My aunt lived until the ripe old age of 92.  No one lives forever yet others act as though death is an abomination and something terrible.  It says clearly in the Bible that from dust we come and to dust we shall return.

Funerals are really for the living.

It gives others, especially those people who were invested in that person’s life, a chance to process their grieving openly in a group setting.

Persons who died do not need the funeral except for the obvious reasons.  It is others–the living-who need the funeral.  So I will think about these things as I go to the funeral.

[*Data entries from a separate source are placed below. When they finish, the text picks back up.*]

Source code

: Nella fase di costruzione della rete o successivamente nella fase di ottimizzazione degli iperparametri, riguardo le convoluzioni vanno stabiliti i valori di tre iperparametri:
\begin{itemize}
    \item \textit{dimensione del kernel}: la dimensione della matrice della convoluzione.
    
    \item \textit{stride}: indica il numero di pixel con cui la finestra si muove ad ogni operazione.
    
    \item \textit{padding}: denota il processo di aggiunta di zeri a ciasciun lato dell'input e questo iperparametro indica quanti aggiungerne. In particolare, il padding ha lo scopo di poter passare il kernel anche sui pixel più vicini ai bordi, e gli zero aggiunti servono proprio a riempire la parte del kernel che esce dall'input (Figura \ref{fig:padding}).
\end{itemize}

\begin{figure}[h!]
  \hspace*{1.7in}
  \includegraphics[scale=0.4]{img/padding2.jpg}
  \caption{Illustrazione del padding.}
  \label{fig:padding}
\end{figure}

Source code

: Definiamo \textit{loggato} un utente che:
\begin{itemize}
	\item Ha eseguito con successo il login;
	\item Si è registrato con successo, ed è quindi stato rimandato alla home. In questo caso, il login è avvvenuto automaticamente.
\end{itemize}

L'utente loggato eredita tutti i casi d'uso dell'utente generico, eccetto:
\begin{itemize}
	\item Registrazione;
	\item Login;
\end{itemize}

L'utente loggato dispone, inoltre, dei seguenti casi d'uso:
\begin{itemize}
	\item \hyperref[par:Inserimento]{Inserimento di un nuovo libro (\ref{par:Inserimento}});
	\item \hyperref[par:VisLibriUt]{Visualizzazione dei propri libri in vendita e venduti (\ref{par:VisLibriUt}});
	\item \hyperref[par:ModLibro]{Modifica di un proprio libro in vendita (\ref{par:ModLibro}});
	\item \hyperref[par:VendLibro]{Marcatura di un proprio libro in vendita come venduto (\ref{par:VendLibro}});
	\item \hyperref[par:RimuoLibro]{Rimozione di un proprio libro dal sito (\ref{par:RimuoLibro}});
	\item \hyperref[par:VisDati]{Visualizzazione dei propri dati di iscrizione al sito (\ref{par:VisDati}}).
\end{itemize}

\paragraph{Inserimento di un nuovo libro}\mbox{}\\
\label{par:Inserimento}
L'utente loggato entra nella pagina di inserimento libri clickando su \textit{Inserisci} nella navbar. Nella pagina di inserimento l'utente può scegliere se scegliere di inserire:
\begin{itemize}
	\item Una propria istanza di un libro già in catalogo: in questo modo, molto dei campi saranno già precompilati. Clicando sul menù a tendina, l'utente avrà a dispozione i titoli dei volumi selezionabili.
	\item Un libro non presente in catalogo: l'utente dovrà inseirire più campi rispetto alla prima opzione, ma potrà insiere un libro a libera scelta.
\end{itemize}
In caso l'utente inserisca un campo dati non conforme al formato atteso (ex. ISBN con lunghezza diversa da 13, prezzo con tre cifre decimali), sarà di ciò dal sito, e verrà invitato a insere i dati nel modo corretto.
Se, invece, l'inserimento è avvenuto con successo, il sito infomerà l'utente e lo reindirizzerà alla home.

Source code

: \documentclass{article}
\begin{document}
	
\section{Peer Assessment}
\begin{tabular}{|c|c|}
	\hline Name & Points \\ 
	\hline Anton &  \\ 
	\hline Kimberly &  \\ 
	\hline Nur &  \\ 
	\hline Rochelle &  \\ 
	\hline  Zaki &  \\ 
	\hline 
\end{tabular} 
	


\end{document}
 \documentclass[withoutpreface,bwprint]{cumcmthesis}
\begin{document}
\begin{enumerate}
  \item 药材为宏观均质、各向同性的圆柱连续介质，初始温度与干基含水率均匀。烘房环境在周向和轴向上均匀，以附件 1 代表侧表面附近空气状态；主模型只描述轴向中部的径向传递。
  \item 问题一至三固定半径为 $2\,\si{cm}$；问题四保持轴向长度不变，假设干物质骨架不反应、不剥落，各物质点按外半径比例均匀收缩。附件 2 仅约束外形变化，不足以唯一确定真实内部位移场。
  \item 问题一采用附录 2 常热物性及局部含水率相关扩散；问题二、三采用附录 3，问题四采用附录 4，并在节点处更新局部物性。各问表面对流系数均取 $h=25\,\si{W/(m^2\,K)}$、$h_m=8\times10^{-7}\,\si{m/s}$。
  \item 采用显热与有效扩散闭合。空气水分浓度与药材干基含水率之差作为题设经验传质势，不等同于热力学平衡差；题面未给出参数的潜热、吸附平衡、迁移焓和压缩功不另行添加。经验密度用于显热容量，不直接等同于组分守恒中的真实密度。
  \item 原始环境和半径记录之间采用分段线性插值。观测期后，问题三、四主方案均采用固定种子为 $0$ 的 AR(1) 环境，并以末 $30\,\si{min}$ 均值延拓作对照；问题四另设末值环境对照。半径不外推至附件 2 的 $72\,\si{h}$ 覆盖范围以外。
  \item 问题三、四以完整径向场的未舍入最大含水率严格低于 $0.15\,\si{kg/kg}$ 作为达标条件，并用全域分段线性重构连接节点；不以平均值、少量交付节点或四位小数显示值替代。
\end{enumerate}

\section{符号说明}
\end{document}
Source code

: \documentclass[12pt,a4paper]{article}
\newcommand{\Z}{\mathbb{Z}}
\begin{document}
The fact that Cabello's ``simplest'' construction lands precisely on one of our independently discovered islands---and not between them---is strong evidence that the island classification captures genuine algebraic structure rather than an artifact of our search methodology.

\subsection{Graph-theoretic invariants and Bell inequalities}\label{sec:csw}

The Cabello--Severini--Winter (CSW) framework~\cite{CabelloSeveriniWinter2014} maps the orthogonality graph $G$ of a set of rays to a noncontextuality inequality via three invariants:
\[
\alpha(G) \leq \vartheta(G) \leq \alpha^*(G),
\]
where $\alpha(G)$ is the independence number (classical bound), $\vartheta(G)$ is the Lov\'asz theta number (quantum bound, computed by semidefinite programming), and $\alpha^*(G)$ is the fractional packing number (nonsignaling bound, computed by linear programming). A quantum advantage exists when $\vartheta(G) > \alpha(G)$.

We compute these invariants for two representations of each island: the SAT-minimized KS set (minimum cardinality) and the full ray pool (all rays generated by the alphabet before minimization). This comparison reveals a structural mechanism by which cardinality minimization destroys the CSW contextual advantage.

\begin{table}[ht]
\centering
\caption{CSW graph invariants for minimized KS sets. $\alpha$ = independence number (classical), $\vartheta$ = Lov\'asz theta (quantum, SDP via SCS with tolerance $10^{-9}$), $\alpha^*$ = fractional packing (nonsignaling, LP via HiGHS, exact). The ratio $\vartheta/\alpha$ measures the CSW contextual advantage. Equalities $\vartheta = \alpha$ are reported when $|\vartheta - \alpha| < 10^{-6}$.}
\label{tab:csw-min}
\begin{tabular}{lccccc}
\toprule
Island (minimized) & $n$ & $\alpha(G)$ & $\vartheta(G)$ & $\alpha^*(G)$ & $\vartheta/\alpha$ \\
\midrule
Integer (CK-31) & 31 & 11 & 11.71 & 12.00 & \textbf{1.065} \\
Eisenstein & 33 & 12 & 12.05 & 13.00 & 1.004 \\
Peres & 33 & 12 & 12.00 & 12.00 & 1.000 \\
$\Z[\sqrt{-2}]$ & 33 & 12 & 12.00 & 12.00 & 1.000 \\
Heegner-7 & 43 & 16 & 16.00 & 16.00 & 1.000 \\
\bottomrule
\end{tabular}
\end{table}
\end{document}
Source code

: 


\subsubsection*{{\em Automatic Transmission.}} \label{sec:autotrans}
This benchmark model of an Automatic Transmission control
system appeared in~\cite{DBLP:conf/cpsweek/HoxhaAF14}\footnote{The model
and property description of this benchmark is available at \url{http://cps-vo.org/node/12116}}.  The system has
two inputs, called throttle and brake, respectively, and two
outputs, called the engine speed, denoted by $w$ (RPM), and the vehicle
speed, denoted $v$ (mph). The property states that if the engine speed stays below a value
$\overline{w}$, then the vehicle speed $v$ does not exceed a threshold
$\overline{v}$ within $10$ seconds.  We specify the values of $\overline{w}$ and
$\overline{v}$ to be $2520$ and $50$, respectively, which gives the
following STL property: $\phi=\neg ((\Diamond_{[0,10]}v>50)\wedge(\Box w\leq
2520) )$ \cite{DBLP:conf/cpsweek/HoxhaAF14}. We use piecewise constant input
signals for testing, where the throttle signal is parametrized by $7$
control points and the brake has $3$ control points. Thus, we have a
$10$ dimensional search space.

I grew up with my aunt and she was my favorite aunt.  Her death is still too fresh.  It is hard to fathom my loss.  That will take time.  Attending her funeral will start this process of grieving.

Every thing is a privilege and it is so easy to take every privilege we have for granted until we lose it.  I was so used to have the internet until our computer broke down.  Now there were all kinds of things I could no longer do:  for one I no longer had E Mail, something I use every day.

I did not have access to my stored files.  I could no longer access the internet.  All of this I took for granted when the truth was every thing I have is a privilege.  Every thing is by grace.

There are so many other things that are privileges, simple things:  like being able to type, talk, move.  My aunt lost all those abilities when she had a severe stroke.  Everything is a privilege and often we don’t understand that until we lose that privilege.  Everything is by grace.  And may I never forget that.